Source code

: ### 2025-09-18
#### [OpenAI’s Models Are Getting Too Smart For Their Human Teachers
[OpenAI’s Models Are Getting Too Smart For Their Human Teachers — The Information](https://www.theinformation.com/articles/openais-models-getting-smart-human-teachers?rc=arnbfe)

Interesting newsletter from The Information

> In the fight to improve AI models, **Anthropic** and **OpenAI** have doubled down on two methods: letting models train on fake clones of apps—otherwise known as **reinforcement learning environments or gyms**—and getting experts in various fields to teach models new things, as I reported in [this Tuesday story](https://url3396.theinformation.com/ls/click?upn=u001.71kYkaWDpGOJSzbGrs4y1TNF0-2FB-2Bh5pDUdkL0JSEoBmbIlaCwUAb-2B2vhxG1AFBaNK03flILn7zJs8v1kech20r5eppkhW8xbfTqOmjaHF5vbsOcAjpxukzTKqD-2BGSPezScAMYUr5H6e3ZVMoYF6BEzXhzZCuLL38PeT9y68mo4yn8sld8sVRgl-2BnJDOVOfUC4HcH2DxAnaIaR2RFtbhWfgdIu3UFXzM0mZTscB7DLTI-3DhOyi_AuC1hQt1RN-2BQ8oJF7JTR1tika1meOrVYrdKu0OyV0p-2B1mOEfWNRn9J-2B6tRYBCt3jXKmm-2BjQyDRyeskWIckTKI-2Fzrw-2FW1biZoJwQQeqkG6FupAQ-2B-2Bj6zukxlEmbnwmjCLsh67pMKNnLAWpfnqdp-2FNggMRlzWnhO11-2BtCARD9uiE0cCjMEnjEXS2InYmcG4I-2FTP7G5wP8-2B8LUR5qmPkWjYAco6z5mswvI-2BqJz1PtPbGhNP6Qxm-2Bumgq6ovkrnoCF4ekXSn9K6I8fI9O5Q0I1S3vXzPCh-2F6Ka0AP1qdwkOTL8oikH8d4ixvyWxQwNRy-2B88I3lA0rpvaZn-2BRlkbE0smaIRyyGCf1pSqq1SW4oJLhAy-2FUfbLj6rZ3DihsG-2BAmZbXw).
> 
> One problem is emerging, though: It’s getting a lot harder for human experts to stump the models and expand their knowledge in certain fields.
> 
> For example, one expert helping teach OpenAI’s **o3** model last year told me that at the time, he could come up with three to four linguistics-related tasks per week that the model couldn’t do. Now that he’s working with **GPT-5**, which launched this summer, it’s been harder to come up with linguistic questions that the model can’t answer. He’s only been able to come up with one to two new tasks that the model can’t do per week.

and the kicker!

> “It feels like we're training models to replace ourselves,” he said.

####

□ □ □ □

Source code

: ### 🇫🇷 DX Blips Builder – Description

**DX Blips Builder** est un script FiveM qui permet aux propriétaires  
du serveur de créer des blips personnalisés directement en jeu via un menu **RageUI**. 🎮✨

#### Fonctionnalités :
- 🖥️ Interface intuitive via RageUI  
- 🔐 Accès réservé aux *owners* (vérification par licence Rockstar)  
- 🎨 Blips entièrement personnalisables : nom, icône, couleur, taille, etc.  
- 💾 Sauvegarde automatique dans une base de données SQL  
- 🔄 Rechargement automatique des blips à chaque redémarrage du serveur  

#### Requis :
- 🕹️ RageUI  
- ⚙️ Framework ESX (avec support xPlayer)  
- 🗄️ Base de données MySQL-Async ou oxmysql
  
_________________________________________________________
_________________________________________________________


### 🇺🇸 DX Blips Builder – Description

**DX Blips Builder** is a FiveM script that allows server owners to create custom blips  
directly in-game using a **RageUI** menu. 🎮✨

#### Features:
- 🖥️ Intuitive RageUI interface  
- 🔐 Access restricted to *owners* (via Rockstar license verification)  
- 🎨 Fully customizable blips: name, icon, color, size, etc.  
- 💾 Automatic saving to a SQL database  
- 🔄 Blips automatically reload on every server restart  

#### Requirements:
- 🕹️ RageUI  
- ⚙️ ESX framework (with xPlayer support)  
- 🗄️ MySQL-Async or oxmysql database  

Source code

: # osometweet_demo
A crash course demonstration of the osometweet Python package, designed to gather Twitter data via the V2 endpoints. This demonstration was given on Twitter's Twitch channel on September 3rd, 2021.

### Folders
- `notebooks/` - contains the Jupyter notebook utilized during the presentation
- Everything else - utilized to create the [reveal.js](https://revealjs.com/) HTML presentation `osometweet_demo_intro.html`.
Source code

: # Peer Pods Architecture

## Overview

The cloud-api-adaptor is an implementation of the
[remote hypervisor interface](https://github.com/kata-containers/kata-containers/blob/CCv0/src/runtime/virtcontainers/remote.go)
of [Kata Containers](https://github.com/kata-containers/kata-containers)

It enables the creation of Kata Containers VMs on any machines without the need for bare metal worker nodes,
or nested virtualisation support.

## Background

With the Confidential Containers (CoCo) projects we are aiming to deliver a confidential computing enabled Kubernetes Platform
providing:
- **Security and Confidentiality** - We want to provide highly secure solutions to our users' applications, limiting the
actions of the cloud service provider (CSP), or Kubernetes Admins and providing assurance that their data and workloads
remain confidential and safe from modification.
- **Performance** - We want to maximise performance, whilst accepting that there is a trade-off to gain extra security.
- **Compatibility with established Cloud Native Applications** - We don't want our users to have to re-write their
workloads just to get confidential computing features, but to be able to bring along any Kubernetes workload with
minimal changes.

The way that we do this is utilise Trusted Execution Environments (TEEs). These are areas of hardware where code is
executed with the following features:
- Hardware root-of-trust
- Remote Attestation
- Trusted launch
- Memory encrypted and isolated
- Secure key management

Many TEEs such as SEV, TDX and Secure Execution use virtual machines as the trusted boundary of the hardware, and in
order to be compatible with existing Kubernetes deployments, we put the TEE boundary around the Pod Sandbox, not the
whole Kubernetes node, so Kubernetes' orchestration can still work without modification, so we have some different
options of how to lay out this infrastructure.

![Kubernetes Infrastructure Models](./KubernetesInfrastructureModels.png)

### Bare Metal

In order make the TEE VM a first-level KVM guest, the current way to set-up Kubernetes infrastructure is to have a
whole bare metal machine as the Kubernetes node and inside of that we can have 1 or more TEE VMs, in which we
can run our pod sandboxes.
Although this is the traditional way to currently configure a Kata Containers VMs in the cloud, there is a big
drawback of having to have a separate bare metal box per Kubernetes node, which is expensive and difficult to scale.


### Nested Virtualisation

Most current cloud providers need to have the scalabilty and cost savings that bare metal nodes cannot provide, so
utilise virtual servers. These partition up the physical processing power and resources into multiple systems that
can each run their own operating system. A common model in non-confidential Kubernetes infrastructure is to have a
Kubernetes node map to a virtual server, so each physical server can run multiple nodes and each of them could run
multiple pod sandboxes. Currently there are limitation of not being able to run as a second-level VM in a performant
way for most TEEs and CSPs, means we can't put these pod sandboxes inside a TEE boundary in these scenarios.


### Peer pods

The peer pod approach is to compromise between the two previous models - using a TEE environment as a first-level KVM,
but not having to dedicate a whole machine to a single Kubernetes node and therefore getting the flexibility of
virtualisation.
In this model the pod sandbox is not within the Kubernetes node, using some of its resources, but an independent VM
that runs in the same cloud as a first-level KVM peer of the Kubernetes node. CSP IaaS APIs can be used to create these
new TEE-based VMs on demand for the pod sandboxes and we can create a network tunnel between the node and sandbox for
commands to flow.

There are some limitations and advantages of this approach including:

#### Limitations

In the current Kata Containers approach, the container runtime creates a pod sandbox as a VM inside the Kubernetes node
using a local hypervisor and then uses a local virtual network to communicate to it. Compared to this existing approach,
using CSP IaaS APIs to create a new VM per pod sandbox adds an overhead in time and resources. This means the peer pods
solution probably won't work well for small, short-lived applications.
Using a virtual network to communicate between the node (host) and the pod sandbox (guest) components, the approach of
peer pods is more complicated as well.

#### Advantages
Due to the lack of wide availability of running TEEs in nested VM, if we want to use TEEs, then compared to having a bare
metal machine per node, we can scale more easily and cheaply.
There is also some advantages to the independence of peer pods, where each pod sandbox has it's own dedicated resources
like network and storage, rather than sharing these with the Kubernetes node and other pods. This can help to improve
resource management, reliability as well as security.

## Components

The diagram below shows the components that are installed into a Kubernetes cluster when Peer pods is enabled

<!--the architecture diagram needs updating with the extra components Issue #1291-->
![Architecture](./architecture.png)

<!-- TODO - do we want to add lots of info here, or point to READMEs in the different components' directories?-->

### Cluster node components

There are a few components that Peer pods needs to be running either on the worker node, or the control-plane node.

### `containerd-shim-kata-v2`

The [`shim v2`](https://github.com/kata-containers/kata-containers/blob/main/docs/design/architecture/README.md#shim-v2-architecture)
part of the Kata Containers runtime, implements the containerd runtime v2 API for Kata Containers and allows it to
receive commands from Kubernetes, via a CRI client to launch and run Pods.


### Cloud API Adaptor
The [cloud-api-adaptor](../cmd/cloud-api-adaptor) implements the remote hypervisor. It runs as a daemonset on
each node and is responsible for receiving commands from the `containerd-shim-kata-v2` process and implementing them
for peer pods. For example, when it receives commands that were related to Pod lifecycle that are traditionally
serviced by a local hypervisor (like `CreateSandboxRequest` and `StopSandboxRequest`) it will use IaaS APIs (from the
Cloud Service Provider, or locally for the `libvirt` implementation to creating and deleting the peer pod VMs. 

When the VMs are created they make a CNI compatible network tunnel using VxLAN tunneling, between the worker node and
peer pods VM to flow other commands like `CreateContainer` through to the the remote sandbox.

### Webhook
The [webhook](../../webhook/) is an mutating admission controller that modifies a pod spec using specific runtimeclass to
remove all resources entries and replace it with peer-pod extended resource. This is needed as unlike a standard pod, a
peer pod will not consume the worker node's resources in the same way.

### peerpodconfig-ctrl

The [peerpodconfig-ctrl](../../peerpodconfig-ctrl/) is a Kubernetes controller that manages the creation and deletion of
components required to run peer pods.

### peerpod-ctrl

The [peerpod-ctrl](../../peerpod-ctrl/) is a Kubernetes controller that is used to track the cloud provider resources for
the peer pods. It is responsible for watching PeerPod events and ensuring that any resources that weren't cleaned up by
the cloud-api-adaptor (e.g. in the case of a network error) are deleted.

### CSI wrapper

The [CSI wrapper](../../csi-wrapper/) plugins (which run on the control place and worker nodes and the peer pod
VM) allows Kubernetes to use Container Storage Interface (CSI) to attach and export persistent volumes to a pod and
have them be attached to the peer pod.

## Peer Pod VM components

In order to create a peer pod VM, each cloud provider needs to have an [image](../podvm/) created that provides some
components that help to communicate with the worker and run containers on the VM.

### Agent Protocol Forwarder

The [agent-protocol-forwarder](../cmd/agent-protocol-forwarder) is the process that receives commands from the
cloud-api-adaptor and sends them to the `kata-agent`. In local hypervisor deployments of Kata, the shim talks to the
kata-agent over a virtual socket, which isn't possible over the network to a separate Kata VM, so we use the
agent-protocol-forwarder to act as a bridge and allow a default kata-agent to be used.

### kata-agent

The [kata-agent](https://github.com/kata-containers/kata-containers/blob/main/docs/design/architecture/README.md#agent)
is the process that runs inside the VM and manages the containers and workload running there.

□ □ □ □

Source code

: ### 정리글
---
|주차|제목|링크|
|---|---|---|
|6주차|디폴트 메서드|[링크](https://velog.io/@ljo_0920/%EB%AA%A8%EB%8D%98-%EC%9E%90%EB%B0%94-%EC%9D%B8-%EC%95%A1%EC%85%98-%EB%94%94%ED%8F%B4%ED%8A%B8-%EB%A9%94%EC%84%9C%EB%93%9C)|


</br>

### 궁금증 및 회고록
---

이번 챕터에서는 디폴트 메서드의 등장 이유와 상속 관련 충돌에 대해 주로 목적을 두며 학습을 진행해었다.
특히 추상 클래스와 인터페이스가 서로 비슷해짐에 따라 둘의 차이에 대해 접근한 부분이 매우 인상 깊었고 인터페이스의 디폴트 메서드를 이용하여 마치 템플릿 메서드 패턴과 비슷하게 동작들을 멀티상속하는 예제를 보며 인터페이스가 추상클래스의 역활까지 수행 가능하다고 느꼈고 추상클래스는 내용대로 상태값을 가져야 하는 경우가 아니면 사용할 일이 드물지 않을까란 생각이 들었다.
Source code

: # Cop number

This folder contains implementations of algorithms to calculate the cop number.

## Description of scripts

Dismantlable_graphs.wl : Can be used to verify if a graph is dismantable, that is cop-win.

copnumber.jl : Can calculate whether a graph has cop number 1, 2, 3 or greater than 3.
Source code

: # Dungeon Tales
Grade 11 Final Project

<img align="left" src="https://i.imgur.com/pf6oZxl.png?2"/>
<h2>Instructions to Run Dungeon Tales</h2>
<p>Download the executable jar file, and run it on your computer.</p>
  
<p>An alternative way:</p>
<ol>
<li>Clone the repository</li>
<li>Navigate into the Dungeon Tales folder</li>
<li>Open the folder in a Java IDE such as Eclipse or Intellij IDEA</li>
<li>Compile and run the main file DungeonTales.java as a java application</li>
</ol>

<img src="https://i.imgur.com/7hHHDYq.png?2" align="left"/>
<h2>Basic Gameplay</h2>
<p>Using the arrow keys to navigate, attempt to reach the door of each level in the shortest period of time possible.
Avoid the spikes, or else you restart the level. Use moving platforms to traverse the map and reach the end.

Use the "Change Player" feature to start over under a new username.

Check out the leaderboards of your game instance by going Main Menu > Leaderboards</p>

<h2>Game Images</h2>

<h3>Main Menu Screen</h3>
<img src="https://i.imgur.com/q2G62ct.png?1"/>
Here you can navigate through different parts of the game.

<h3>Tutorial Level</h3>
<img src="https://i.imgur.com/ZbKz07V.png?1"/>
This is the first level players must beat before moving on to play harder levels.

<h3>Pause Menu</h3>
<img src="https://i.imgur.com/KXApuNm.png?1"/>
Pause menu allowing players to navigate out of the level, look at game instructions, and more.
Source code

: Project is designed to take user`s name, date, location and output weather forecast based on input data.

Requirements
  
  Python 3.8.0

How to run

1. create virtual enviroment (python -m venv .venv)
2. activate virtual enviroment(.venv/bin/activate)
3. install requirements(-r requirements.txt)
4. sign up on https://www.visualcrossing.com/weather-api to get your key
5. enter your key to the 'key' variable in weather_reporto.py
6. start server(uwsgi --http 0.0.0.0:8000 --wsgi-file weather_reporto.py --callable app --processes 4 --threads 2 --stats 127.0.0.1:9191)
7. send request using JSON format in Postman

□ □ □ □

What you should do :: All lines above from the one containing "The cloud-api-adaptor is" to the one containing "actions of the" must be repeated exactly, both lines included, and no others.

Answer ::
The cloud-api-adaptor is an implementation of the
[remote hypervisor interface](https://github.com/kata-containers/kata-containers/blob/CCv0/src/runtime/virtcontainers/remote.go)
of [Kata Containers](https://github.com/kata-containers/kata-containers)

It enables the creation of Kata Containers VMs on any machines without the need for bare metal worker nodes,
or nested virtualisation support.

## Background

With the Confidential Containers (CoCo) projects we are aiming to deliver a confidential computing enabled Kubernetes Platform
providing:
- **Security and Confidentiality** - We want to provide highly secure solutions to our users' applications, limiting the
actions of the cloud service provider (CSP), or Kubernetes Admins and providing assurance that their data and workloads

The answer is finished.